“Rome had arrayed thee in white marble newly,
As an imperial princess decked thee duly.
Thy brow a crown of stately columns wore;
The gates of thy arena were sixscore;
Thou hadst thy theatre and hippodrome,
So to make mirth in thy resplendent home!

“We pass within the gates. A crowd advances
Toward the theatre, with songs and dances.
We join them; and the eager thousands press
Through the cool colonnades of palaces;
As thou, mayhap, a mighty flood hast seen
Rush through a maple-shaded, deep ravine.

“Arrived,—oh, shame and sorrow!—we saw there
On the proscenium, with bosoms bare,
Young maidens waltzing to a languid lyre,
And high refrain sung by a shrill-voiced choir.
They in the mazes of their dance surrounded
A marble shape, whose name like ‘Venus’ sounded.

“The frenzied populace its clamour adds
Unto the cries of lasses and of lads,
Who shout their idol’s praises o’er and o’er,—
‘Hail to the Venus, of joy the bestower!
Hail to thee, Venus, goddess of all grace!
Mother of earth and of the Arlesian race!’

“The statue, myrtle-crowned, with nostrils wide
And head high-borne, appears to swell with pride
Amid the incense-clouds; when suddenly,
In horror of so great audacity,
Leaps Trophimus amid the maddened wretches,
And o’er the bewildered throng his arms outstretches.

“‘People of Arles!’ in mighty tones he cried,
‘Hear me, even for the sake of Christ who died
No more.’ But, smitten by his shaggy frown,
The idol groaned and staggered, and fell down,
Headlong, from off its marble pedestal.
Fell, too, the awe-struck dancers, one and all.

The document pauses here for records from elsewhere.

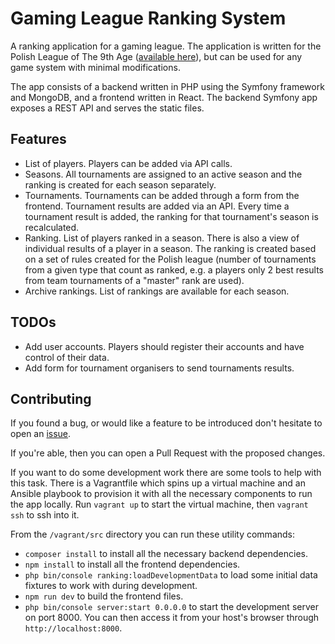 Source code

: # Gaming League Ranking System

A ranking application for a gaming league. The application is written for the Polish League of The 9th Age 
([available here](https://ranking.wfb-pol.org)), but can be used for any game system with minimal modifications.

The app consists of a backend written in PHP using the Symfony framework and MongoDB, and a frontend written in React.
The backend Symfony app exposes a REST API and serves the static files.

## Features

- List of players. Players can be added via API calls.
- Seasons. All tournaments are assigned to an active season and the ranking is created for each season separately.
- Tournaments. Tournaments can be added through a form from the frontend. Tournament results are added via an API. 
  Every time a tournament result is added, the ranking for that tournament's season is recalculated.
- Ranking. List of players ranked in a season. There is also a view of individual results of a player in a season. The
  ranking is created based on a set of rules created for the Polish league (number of tournaments from a given type that
  count as ranked, e.g. a players only 2 best results from team tournaments of a "master" rank are used).
- Archive rankings. List of rankings are available for each season.

## TODOs

- Add user accounts. Players should register their accounts and have control of their data.
- Add form for tournament organisers to send tournaments results.

## Contributing

If you found a bug, or would like a feature to be introduced don't hesitate to open an [issue](/issues).

If you're able, then you can open a Pull Request with the proposed changes.

If you want to do some development work there are some tools to help with this task. There is a Vagrantfile which spins
up a virtual machine and an Ansible playbook to provision it with all the necessary components to run the app locally.
Run `vagrant up` to start the virtual machine, then `vagrant ssh` to ssh into it.

From the `/vagrant/src` directory you can run these utility commands:

- `composer install` to install all the necessary backend dependencies.
- `npm install` to install all the frontend dependencies.
- `php bin/console ranking:loadDevelopmentData` to load some initial data fixtures to work with during development.
- `npm run dev` to build the frontend files.
- `php bin/console server:start 0.0.0.0` to start the development server on port 8000. You can then access it from your
  host's browser through `http://localhost:8000`.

“Therewith went up, as ’twere, a single howl
Choked were the gateways with a rabble foul,
Who filled all Arles with terror and dismay,
So that patricians tore their crowns away;
And all the enragèd youth closed round us there,
While flashed a thousand poniards in the air.

“Yet they recoiled;—whether it were the sight
Of us, in our salt-crusted robes bedight;
Or Trophimus’ calm brow which beamed on them,
As wreathed with a celestial diadem;
Or tear-veiled Magdalene, who stood between us,—
How tenfold fairer than their sculptured Venus!

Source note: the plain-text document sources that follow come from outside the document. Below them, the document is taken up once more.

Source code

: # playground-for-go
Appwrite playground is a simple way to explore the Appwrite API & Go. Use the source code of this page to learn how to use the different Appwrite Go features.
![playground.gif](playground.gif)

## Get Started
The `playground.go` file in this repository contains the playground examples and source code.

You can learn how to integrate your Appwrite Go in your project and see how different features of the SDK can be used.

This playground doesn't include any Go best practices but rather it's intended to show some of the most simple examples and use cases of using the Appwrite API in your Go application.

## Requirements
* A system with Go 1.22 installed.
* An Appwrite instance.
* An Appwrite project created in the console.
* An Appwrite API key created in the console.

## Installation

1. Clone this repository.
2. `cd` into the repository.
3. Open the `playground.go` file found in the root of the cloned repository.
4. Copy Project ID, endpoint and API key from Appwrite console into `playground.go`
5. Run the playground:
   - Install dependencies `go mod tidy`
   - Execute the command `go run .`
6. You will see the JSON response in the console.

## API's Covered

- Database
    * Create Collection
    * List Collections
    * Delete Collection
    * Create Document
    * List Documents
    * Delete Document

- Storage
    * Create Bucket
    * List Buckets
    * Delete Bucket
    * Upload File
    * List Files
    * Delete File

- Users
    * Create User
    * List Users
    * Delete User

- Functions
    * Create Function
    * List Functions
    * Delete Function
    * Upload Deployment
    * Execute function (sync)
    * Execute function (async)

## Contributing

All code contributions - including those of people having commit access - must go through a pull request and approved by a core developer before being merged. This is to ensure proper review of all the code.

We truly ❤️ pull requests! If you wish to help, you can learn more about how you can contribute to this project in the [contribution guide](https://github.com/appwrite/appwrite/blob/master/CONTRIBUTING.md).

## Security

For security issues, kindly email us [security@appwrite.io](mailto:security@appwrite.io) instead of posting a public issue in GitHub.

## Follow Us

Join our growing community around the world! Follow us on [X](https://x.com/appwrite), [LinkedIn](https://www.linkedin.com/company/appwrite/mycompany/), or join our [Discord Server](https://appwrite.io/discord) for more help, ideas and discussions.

“And the old saint resumed: ‘Arlesian men,
Hear ye my message first; and slay me then,
If need be. Ye have seen your goddess famed
Shiver like glass when my God was but named:
Deem not, Arlesians, that the thing was wrought
By my poor, feeble voice; for we are naught.

“‘The God who thus your idol smote, but now
No lofty temple hath on the hill’s brow;
But Day and Night see him alone up there!
And stern to sin, but generous to prayer,
Is he; and he hath made, with his own hand,
The sky, the sea, the mountains, and the land.